**ASSIGNMENT:** Only one portion of the data is to be written out: from the line bearing "### Role: Publisher" through the line bearing "### Begin: 1853". Write it exactly as it appears.
##### RECORDS PROVIDED
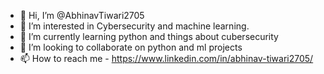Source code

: - 👋 Hi, I’m @AbhinavTiwari2705
- 👀 I’m interested in Cybersecurity and machine learning. 
- 🌱 I’m currently learning python and things about cubersecurity
- 💞️ I’m looking to collaborate on python and ml projects 
- 📫 How to reach me - https://www.linkedin.com/in/abhinav-tiwari2705/

<!---
AbhinavTiwari2705/AbhinavTiwari2705 is a ✨ special ✨ repository because its `README.md` (this file) appears on your GitHub profile.
You can click the Preview link to take a look at your changes.
--->
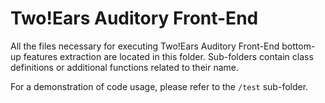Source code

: Two!Ears Auditory Front-End
===========================

All the files necessary for executing Two!Ears Auditory Front-End
bottom-up features extraction are located in this folder. 
Sub-folders contain class definitions or additional functions
related to their name.

For a demonstration of code usage, please refer to 
the `/test` sub-folder.
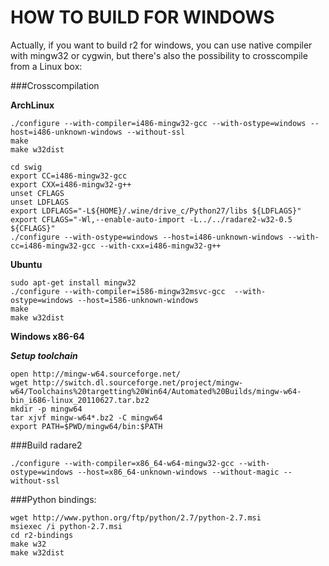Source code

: HOW TO BUILD FOR WINDOWS
========================
Actually, if you want to build r2 for windows, you can use native compiler with mingw32 or
cygwin, but there's also the possibility to crosscompile from a Linux box:


###Crosscompilation

  **ArchLinux**

    ./configure --with-compiler=i486-mingw32-gcc --with-ostype=windows --host=i486-unknown-windows --without-ssl
    make
    make w32dist

    cd swig
    export CC=i486-mingw32-gcc
    export CXX=i486-mingw32-g++
    unset CFLAGS
    unset LDFLAGS
    export LDFLAGS="-L${HOME}/.wine/drive_c/Python27/libs ${LDFLAGS}"
    export CFLAGS="-Wl,--enable-auto-import -L../../radare2-w32-0.5 ${CFLAGS}"
    ./configure --with-ostype=windows --host=i486-unknown-windows --with-cc=i486-mingw32-gcc --with-cxx=i486-mingw32-g++

  
  **Ubuntu**
 
    sudo apt-get install mingw32
    ./configure --with-compiler=i586-mingw32msvc-gcc  --with-ostype=windows --host=i586-unknown-windows
    make
    make w32dist


 **Windows x86-64**
 
 ***Setup toolchain***
    
    open http://mingw-w64.sourceforge.net/
    wget http://switch.dl.sourceforge.net/project/mingw-w64/Toolchains%20targetting%20Win64/Automated%20Builds/mingw-w64-bin_i686-linux_20110627.tar.bz2
    mkdir -p mingw64
    tar xjvf mingw-w64*.bz2 -C mingw64
    export PATH=$PWD/mingw64/bin:$PATH
  
###Build radare2
  
    ./configure --with-compiler=x86_64-w64-mingw32-gcc --with-ostype=windows --host=x86_64-unknown-windows --without-magic --without-ssl


###Python bindings:

    wget http://www.python.org/ftp/python/2.7/python-2.7.msi
    msiexec /i python-2.7.msi
    cd r2-bindings
    make w32
    make w32dist
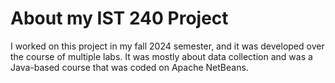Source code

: # About my IST 240 Project
I worked on this project in my fall 2024 semester, and it was developed over the course of multiple labs. It was mostly about data collection and was a Java-based course that was coded on Apache NetBeans.
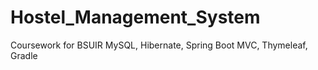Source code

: # Hostel_Management_System
Coursework for BSUIR
MySQL, Hibernate, Spring Boot MVC, Thymeleaf, Gradle
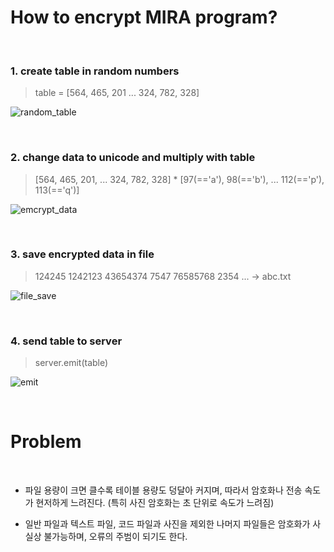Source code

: 

# How to encrypt MIRA program?

<br/>

### 1. create table in random numbers

> table = [564, 465, 201 ... 324, 782, 328]

![random_table](https://user-images.githubusercontent.com/71556009/169689365-c79f1a3f-9eff-4ecb-932c-fbc80c32167a.PNG)

<br/>

### 2. change data to unicode and multiply with table

>[564, 465, 201, ... 324, 782, 328] * [97(=='a'), 98(=='b'), ... 112(=='p'), 113(=='q')]

![emcrypt_data](https://user-images.githubusercontent.com/71556009/169689375-5691d821-56c1-4e64-a7bf-794466fdfdcd.PNG)

<br/>

### 3. save encrypted data in file

> 124245 1242123 43654374 7547 76585768 2354 ... -> abc.txt

![file_save](https://user-images.githubusercontent.com/71556009/169689401-e985b309-1c79-4932-9294-8bca3041f820.PNG)

<br/>

### 4. send table to server

> server.emit(table)

![emit](https://user-images.githubusercontent.com/71556009/169689495-ee95dd36-c601-40c1-b865-5d183525e5b0.PNG)

<br/>

# Problem

<br/>

- 파일 용량이 크면 클수록 테이블 용량도 덩달아 커지며, 따라서 암호화나 전송 속도가 현저하게 느려진다. (특히 사진 암호화는 초 단위로 속도가 느려짐)

- 일반 파일과 텍스트 파일, 코드 파일과 사진을 제외한 나머지 파일들은 암호화가 사실상 불가능하며, 오류의 주범이 되기도 한다.

<br/>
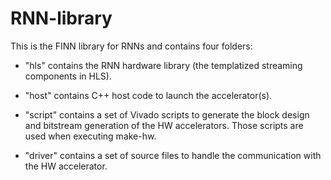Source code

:# RNN-library

This is the FINN library for RNNs and contains four folders:

- "hls" contains the RNN hardware library (the templatized streaming components in HLS).

- "host" contains C++ host code to launch the accelerator(s).  

- "script" contains a set of Vivado scripts to generate the block design and bitstream generation of the HW accelerators. Those scripts are used when executing make-hw.

- "driver" contains a set of source files to handle the communication with the HW accelerator.

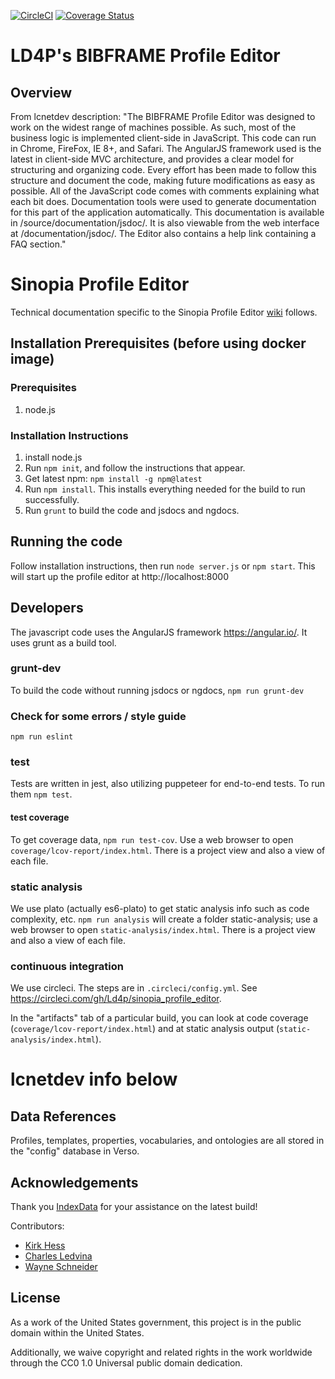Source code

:[![CircleCI](https://circleci.com/gh/LD4P/sinopia_profile_editor.svg?style=svg)](https://circleci.com/gh/LD4P/sinopia_profile_editor)
[![Coverage Status](https://coveralls.io/repos/github/LD4P/sinopia_profile_editor/badge.svg)](https://coveralls.io/github/LD4P/sinopia_profile_editor)

# LD4P's BIBFRAME Profile Editor

## Overview
From lcnetdev description:  "The BIBFRAME Profile Editor was designed to work on the widest range of machines possible. As such, most of the business logic is implemented client-side in JavaScript. This code can run in Chrome, FireFox, IE 8+, and Safari. The AngularJS framework used is the latest in client-side MVC architecture, and provides a clear model for structuring and organizing code. Every effort has been made to follow this structure and document the code, making future modifications as easy as possible.
All of the JavaScript code comes with comments explaining what each bit does. Documentation tools were used to generate documentation for this part of the application automatically. This documentation is available in /source/documentation/jsdoc/. It is also viewable from the web interface at /documentation/jsdoc/. The Editor also contains a help link containing a FAQ section."

# Sinopia Profile Editor
Technical documentation specific to the Sinopia Profile Editor
[wiki](https://github.com/LD4P/sinopia_profile_editor/wiki/Sinopia-Profile-Editor) follows.

## Installation Prerequisites (before using docker image)

### Prerequisites
1.  node.js

### Installation Instructions
1.  install node.js
2.  Run `npm init`, and follow the instructions that appear.
3.  Get latest npm: `npm install -g npm@latest`
4.  Run `npm install`. This installs everything needed for the build to run successfully.
5.  Run `grunt` to build the code and jsdocs and ngdocs.

## Running the code

Follow installation instructions, then run `node server.js` or `npm start`.  This will start up the profile editor at http://localhost:8000

## Developers

The javascript code uses the AngularJS framework https://angular.io/.  It uses grunt as a build tool.

### grunt-dev

To build the code without running jsdocs or ngdocs, `npm run grunt-dev`

### Check for some errors / style guide

`npm run eslint`

### test

Tests are written in jest, also utilizing puppeteer for end-to-end tests.  To run them `npm test`.

#### test coverage
To get coverage data, `npm run test-cov`.  Use a web browser to open `coverage/lcov-report/index.html`.  There is a project view and also a view of each file.

### static analysis

We use plato (actually es6-plato) to get static analysis info such as code complexity, etc.  `npm run analysis` will create a folder static-analysis; use a web browser to open `static-analysis/index.html`.  There is a project view and also a view of each file.

### continuous integration

We use circleci.  The steps are in `.circleci/config.yml`.  See https://circleci.com/gh/Ld4p/sinopia_profile_editor.  

In the "artifacts" tab of a particular build, you can look at code coverage (`coverage/lcov-report/index.html`) and at static analysis output (`static-analysis/index.html`).


# lcnetdev info below

## Data References

Profiles, templates, properties, vocabularies, and ontologies are all stored in the "config" database in Verso.

## Acknowledgements

Thank you [IndexData](http://indexdata.com/) for your assistance on the latest build!

Contributors:
* [Kirk Hess](https://github.com/kirkhess)
* [Charles Ledvina](https://github.com/cledvina)
* [Wayne Schneider](https://github.com/wafschneider)

## License

As a work of the United States government, this project is in the public domain within the United States.

Additionally, we waive copyright and related rights in the work worldwide through the CC0 1.0 Universal public domain dedication.
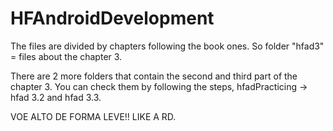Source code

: # HFAndroidDevelopment

The files are divided by chapters following the book ones. 
So folder "hfad3" = files about the chapter 3.

There are 2 more folders that contain the second and third part of the chapter 3. 
You can check them by following the steps, hfadPracticing -> hfad 3.2 and hfad 3.3.

VOE ALTO DE FORMA LEVE!!
LIKE A RD.
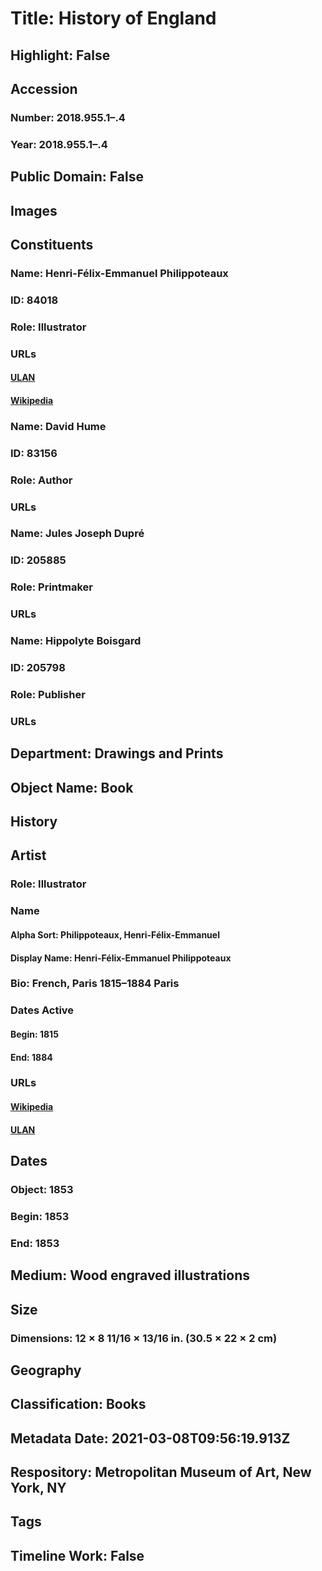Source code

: # Title: History of England
## Highlight: False
## Accession
### Number: 2018.955.1–.4
### Year: 2018.955.1–.4
## Public Domain: False
## Images
## Constituents
### Name: Henri-Félix-Emmanuel Philippoteaux
### ID: 84018
### Role: Illustrator
### URLs
#### [ULAN](http://vocab.getty.edu/page/ulan/500012297)
#### [Wikipedia](https://www.wikidata.org/wiki/Q324622)
### Name: David Hume
### ID: 83156
### Role: Author
### URLs
### Name: Jules Joseph Dupré
### ID: 205885
### Role: Printmaker
### URLs
### Name: Hippolyte Boisgard
### ID: 205798
### Role: Publisher
### URLs
## Department: Drawings and Prints
## Object Name: Book
## History
## Artist
### Role: Illustrator
### Name
#### Alpha Sort: Philippoteaux, Henri-Félix-Emmanuel
#### Display Name: Henri-Félix-Emmanuel Philippoteaux
### Bio: French, Paris 1815–1884 Paris
### Dates Active
#### Begin: 1815
#### End: 1884
### URLs
#### [Wikipedia](https://www.wikidata.org/wiki/Q324622)
#### [ULAN](http://vocab.getty.edu/page/ulan/500012297)
## Dates
### Object: 1853
### Begin: 1853
### End: 1853
## Medium: Wood engraved illustrations
## Size
### Dimensions: 12 × 8 11/16 × 13/16 in. (30.5 × 22 × 2 cm)
## Geography
## Classification: Books
## Metadata Date: 2021-03-08T09:56:19.913Z
## Respository: Metropolitan Museum of Art, New York, NY
## Tags
## Timeline Work: False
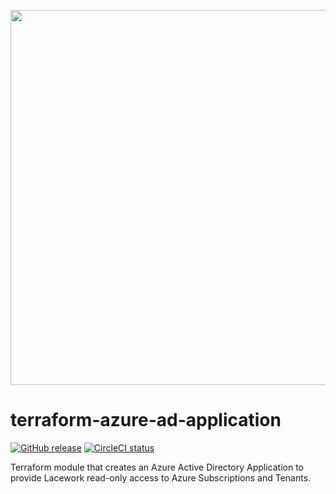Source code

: <a href="https://lacework.com"><img src="https://techally-content.s3-us-west-1.amazonaws.com/public-content/lacework_logo_full.png" width="600"></a>

# terraform-azure-ad-application

[![GitHub release](https://img.shields.io/github/release/lacework/terraform-azure-ad-application.svg)](https://github.com/lacework/terraform-azure-ad-application/releases/)
[![CircleCI status](https://circleci.com/gh/lacework/terraform-azure-ad-application.svg?style=shield)](https://circleci.com/gh/lacework/terraform-azure-ad-application)

Terraform module that creates an Azure Active Directory Application to provide Lacework read-only access to Azure Subscriptions and Tenants.
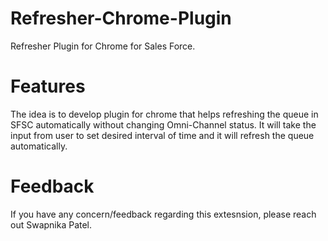 # Refresher-Chrome-Plugin
  Refresher Plugin for Chrome for Sales Force.

# Features
  The idea is to develop plugin for chrome that helps refreshing the queue in SFSC automatically without changing Omni-Channel status. 
  It will take the input from user to set desired interval of time and it will refresh the queue automatically.

# Feedback
  If you have any concern/feedback regarding this extesnsion, please reach out Swapnika Patel.
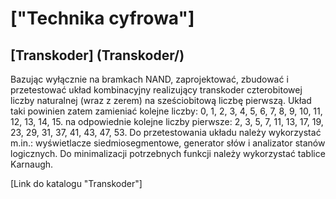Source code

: # ["Technika cyfrowa"]

## [Transkoder] (Transkoder/)
Bazując wyłącznie na bramkach NAND, zaprojektować, zbudować i przetestować układ kombinacyjny realizujący transkoder czterobitowej liczby naturalnej (wraz z zerem) na sześciobitową liczbę pierwszą.
Układ taki powinien zatem zamieniać kolejne liczby:
0, 1, 2, 3, 4, 5, 6, 7, 8, 9, 10, 11, 12, 13, 14, 15.
na odpowiednie kolejne liczby pierwsze:
2, 3, 5, 7, 11, 13, 17, 19, 23, 29, 31, 37, 41, 43, 47, 53.
Do przetestowania układu należy wykorzystać m.in.: wyświetlacze siedmiosegmentowe, generator słów i analizator stanów logicznych.
Do minimalizacji potrzebnych funkcji należy wykorzystać tablice Karnaugh.

[Link do katalogu "Transkoder"]
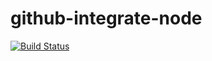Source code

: # github-integrate-node

[![Build Status](https://travis-ci.org/vupham84/github-integrate-node.svg?branch=master)](https://travis-ci.org/vupham84/github-integrate-node)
##########
**EXERCISE RESPONSE:**
### Role: Publisher
### URLs
## Department: Drawings and Prints
## Object Name: Book
## History
## Artist
### Role: Illustrator
### Name
#### Alpha Sort: Philippoteaux, Henri-Félix-Emmanuel
#### Display Name: Henri-Félix-Emmanuel Philippoteaux
### Bio: French, Paris 1815–1884 Paris
### Dates Active
#### Begin: 1815
#### End: 1884
### URLs
#### [Wikipedia](https://www.wikidata.org/wiki/Q324622)
#### [ULAN](http://vocab.getty.edu/page/ulan/500012297)
## Dates
### Object: 1853
### Begin: 1853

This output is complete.